Task details :: The entries below are to be printed again word for word.

Supplied records ::
++++++++++

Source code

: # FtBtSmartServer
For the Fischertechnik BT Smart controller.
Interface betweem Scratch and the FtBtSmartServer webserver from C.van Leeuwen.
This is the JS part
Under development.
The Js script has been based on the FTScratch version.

++++++++++

Answer to this problem ::
Source code

: # FtBtSmartServer
For the Fischertechnik BT Smart controller.
Interface betweem Scratch and the FtBtSmartServer webserver from C.van Leeuwen.
This is the JS part
Under development.
The Js script has been based on the FTScratch version.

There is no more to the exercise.